Men have been deemed to be more nostalgic than women, given that in western culture they have until very recently experienced more life cycle discontinuities (Davis 1979). Other research implies that the character and subject matter of nostalgia for men and women may differ as well. Csikszentmihalyi and Rochberg-Halton (1981), in their study of "special" objects, found that older subjects and women were more likely than men and children to cherish objects as a source of memories. While men tended to mention objects of action (such as sports equipment, televisions, and vehicles), women tended to mention objects of contemplation (such as photographs, artwork, plates, and textiles). Although not examined by the authors, one might expect similar gender differences in the types of stimuli that evoke nostalgic feelings.

Aggregation. Given these universal yet individual transitions, there exist personal or private and collective or societal realms of nostalgic experience (Davis 1979). The intersubjectivity element associated with nostalgia is noted by Daniels (1985, p. 372) who wrote, "An inquiry concerning nostalgia is difficult -- more than some experiences, it can be peculiarly private: what is nostalgic for me may leave another indifferent." Given the structure of society, its values, and conventions, we experience life's discontinuities along with others who are our contemporaries. As a result, there is a "collective identity" among members of the same generation in terms of their nostalgic experiences (Davis 1979, p. 101). It is possible for these two levels to overlap and be intertwined as evidenced in the following example (Davis 1979, p. 124), "Thus, a nostalgic summoning of 'everybody's favorite song of 1943' (essentially a collectively oriented symbol) may inwardly-shade off into some very private reminiscences of a particular romance in a particular place on a particular day, replete with special fragrances, sounds and visual traces."

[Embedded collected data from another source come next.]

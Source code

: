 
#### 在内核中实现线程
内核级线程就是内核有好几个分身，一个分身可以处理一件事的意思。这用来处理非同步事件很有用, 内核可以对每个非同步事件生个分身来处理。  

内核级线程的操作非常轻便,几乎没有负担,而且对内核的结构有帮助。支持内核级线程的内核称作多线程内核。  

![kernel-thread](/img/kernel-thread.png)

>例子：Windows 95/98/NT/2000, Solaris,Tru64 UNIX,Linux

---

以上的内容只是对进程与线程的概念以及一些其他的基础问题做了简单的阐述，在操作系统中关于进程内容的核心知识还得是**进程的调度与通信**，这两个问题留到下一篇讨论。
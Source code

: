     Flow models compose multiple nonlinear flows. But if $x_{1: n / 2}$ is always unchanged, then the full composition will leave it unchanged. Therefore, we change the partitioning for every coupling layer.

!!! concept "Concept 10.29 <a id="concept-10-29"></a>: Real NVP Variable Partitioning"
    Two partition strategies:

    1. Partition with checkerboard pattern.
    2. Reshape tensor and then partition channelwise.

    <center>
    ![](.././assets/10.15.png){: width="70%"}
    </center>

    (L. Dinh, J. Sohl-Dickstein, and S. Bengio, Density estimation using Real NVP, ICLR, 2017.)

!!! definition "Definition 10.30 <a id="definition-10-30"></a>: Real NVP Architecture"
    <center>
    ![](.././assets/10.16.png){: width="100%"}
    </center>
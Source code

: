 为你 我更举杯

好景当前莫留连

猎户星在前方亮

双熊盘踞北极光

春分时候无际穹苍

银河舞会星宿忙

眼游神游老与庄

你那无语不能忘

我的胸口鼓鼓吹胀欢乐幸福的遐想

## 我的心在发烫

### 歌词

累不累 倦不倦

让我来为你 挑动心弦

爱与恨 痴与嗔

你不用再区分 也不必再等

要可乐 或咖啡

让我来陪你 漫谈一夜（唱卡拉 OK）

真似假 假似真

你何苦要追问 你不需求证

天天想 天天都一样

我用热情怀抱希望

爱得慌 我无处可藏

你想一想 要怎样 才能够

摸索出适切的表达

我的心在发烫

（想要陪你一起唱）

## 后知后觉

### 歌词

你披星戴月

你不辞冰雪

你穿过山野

Relevant Past. A key element defining nostalgia according to Davis (1979) is that while experiences undoubtedly draw from the past, they must draw from one's own personal history rather than from books, stories, publications, etc. An individual cannot be nostalgic for a period, event, etc., during which he or she has not lived. As noted earlier, because of the preponderance of key life cycle discontinuities during adolescence and early adulthood, this has been observed to be a particularly potent period from which to draw nostalgic experiences (Davis 1979). Memories tend to be filtered and recalled sans negative elements.

Generations. Although nostalgic experience is defined to draw from one's lived past, there is an important intergenerational phenomenon. As one generation both privately and collectively reminisces about its adolescence, these memories become, in essence, a new experience for the next generation. As Davis (1979, p. 61) noted, "...when today's adolescents reach middle age it is probable that their nostalgic revivals will include symbolic fragments and residues of what had been the nostalgia of their parents."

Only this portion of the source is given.